Occupy Dataran, too?
by Azly Rahman
My weekend was spent thinking about the whole idea of "occupying". I was preoccupied with it after spending a good three hours visiting the Wall Street protesters. I have been reading about this "global phenomena", and I read too about "Occupy Dataran", which I suppose is the idea of occupying Dataran Merdeka in Malaysia. Below are my brief thoughts that preoccupied me after my brief ethnographic trip down Wall Street in New York.
It was fun studying the language of modern day protests. I consider myself an ethnographer of post-modernism and a student of social revolutions, for my early papers during my undergraduate days were essentially about revolution, such as studying the anatomy of the Iranian and Nicaraguan revolutions of 1979.
I wrote about the Computer Revolution in the 1980s and my later work has been on cybernetics and existentialism (as in the title of my blog). My students in Cultural Perspectives were given an assignment to compare and contrast the Arab Spring and Occupy Wall Street, so I wanted to make sure I know what they will be talking about, hence my three-hour visit to the "Occupy Wall Street" move.

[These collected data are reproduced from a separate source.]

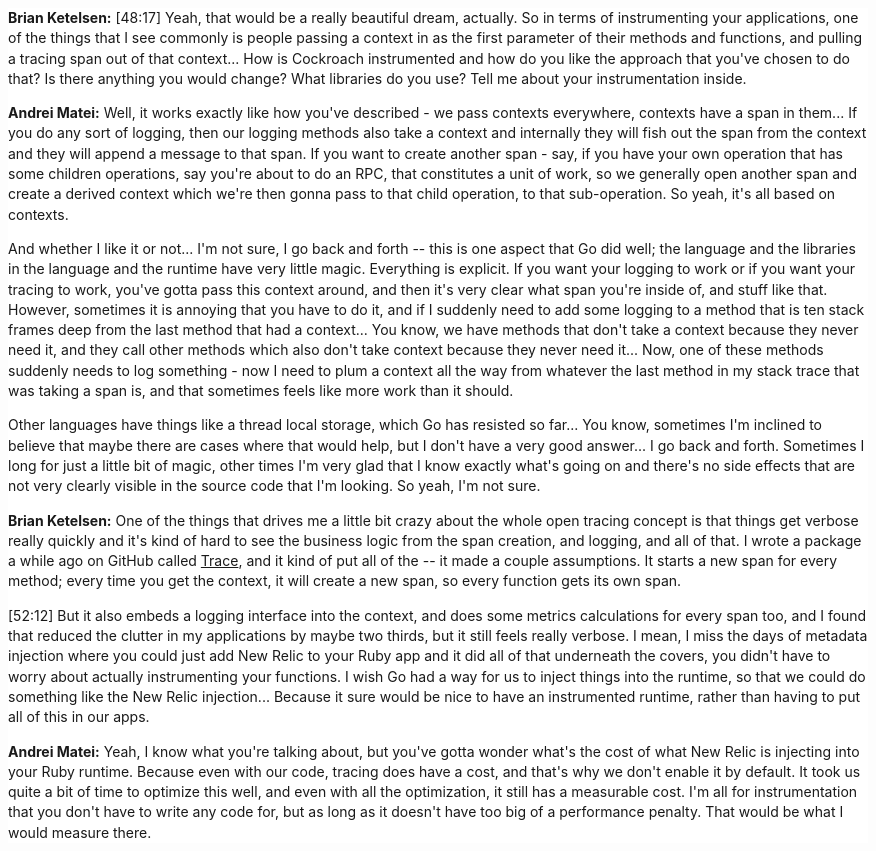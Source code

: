 **Brian Ketelsen:** \[48:17\] Yeah, that would be a really beautiful dream, actually. So in terms of instrumenting your applications, one of the things that I see commonly is people passing a context in as the first parameter of their methods and functions, and pulling a tracing span out of that context... How is Cockroach instrumented and how do you like the approach that you've chosen to do that? Is there anything you would change? What libraries do you use? Tell me about your instrumentation inside.

**Andrei Matei:** Well, it works exactly like how you've described - we pass contexts everywhere, contexts have a span in them... If you do any sort of logging, then our logging methods also take a context and internally they will fish out the span from the context and they will append a message to that span. If you want to create another span - say, if you have your own operation that has some children operations, say you're about to do an RPC, that constitutes a unit of work, so we generally open another span and create a derived context which we're then gonna pass to that child operation, to that sub-operation. So yeah, it's all based on contexts.

And whether I like it or not... I'm not sure, I go back and forth -- this is one aspect that Go did well; the language and the libraries in the language and the runtime have very little magic. Everything is explicit. If you want your logging to work or if you want your tracing to work, you've gotta pass this context around, and then it's very clear what span you're inside of, and stuff like that. However, sometimes it is annoying that you have to do it, and if I suddenly need to add some logging to a method that is ten stack frames deep from the last method that had a context... You know, we have methods that don't take a context because they never need it, and they call other methods which also don't take context because they never need it... Now, one of these methods suddenly needs to log something - now I need to plum a context all the way from whatever the last method in my stack trace that was taking a span is, and that sometimes feels like more work than it should.

Other languages have things like a thread local storage, which Go has resisted so far... You know, sometimes I'm inclined to believe that maybe there are cases where that would help, but I don't have a very good answer... I go back and forth. Sometimes I long for just a little bit of magic, other times I'm very glad that I know exactly what's going on and there's no side effects that are not very clearly visible in the source code that I'm looking. So yeah, I'm not sure.

**Brian Ketelsen:** One of the things that drives me a little bit crazy about the whole open tracing concept is that things get verbose really quickly and it's kind of hard to see the business logic from the span creation, and logging, and all of that. I wrote a package a while ago on GitHub called [Trace](https://github.com/bketelsen/trace), and it kind of put all of the -- it made a couple assumptions. It starts a new span for every method; every time you get the context, it will create a new span, so every function gets its own span.

\[52:12\] But it also embeds a logging interface into the context, and does some metrics calculations for every span too, and I found that reduced the clutter in my applications by maybe two thirds, but it still feels really verbose. I mean, I miss the days of metadata injection where you could just add New Relic to your Ruby app and it did all of that underneath the covers, you didn't have to worry about actually instrumenting your functions. I wish Go had a way for us to inject things into the runtime, so that we could do something like the New Relic injection... Because it sure would be nice to have an instrumented runtime, rather than having to put all of this in our apps.

**Andrei Matei:** Yeah, I know what you're talking about, but you've gotta wonder what's the cost of what New Relic is injecting into your Ruby runtime. Because even with our code, tracing does have a cost, and that's why we don't enable it by default. It took us quite a bit of time to optimize this well, and even with all the optimization, it still has a measurable cost. I'm all for instrumentation that you don't have to write any code for, but as long as it doesn't have too big of a performance penalty. That would be what I would measure there.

I wanted to understand this global phenomena of a protest movement as well and to discern the purpose and the language of it and to analyse the "culture of it" as it becomes popularised. I found some interesting themes that brought me back to my undergraduate days, with my student day movements and my occasional involvement with Amnesty International, especially in the protest against apartheid.
There is an interesting observation I made there. Crude as it may seem, but with an element of "intellectual culture" being displayed, as if there is an "artistic and social" installation being displayed, consisting of the elements of the seeds of a revolution ideologically based on anarchism.
In there are tents with human beings that are 'nomadic', a makeshift library of anarchist literature, a food pantry, a kitchenette, a "mini stage" for speeches and street theatre and presentations for radical thinkers to drop by and lend support, anarchistic literature, a "think-tank tent", an outreach tent, bicycles, and crudely made protest posters .
All these I found to be interesting elements of the reaffirmation and perhaps rebirth of radical consciousness loosely orchestrated by youth wide awake enough to see their society being dominated and hegemonised by corporate culture.
The fact that it was a camp as such, right there on Wall Street, is a radical statement that is appealing enough to the youth of any city in the world and attractive enough a movement to be broadcasted by both the corporate-controlled as well as social and personalising media.
As I was feeling a sense of 'camaraderie' with the protesters, who will still be there in the freezing weather, I ask myself: "what do they wish to achieve" in a world in which everything is already structured by the ideology of the "magic of the marketplace" and the Berlin Wall has fallen"?
And when each and every part of our body, our consciousness, or cognitive excursions into the spaces of knowledge and power" and our very existence has been a location and a habitue of the exploitation of corporations and governments alike that have enslaved the mind and the body, and in which spirituality has also been hijacked by laissez faire to be turned into profitable human venture into understanding the divine?
I don't know. As a lifelong student of both philosophy and cultural anthropology I do not have the answer to the meaning of what we are seeing in Occupy Wall Street or even "Occupy Dataran", when essentially I still believe that radical changes can happen best through total change, cultural re-engineering, the dismantling of the corporate capitalist system and perhaps "re-villagisation" of human beings and to reorganise ourselves into "communes". I don't know.
America is America. And especially New Yorkers are a people of a strange planet. To us, this is just a protest, like any other - on gay rights, Palestinian rights, Israel's rights to exist, rights of animals, of the Tibetans, to eat super-sized McDonalds everyday, rights of the New York City's naked cowboy to sue his business rival , the naked cowgirl, etc. Life still goes on because arguments or discourse has been so relativised and post-modernised and debated of its pros and cons and its subjectivity that anything goes.
But back to the Malaysian scene. If Occupy Wall Street is about a statement made on corporate greed in America, what then is the message in Occupy Dataran? Which Malaysian corporations are the message for? Who is the one percent and which one is the 99 percent?
How have the corporations in Malaysia been instrumental in the project of alienating, marginalising, and plundering the "people" or the "rakyat"? How will the structure of control be exposed? What is the nature of political economic control? Who owns what, through what means?
These are the questions that interest me as we see Malaysia too undergoing what Chairman Mao would call "interesting times".
DR AZLY RAHMAN, who was born in Singapore and grew up in Johor Baru, holds a Columbia University (New York) doctorate in International Education Development and Master's degrees in the fields of Education, International Affairs, Peace Studies and Communication. He has taught more than 40 courses in six different departments and has written more than 300 analyses on Malaysia. His teaching experience spans Malaysia and the United States, over a wide range of subjects from elementary to graduate education. He currently resides in the United States.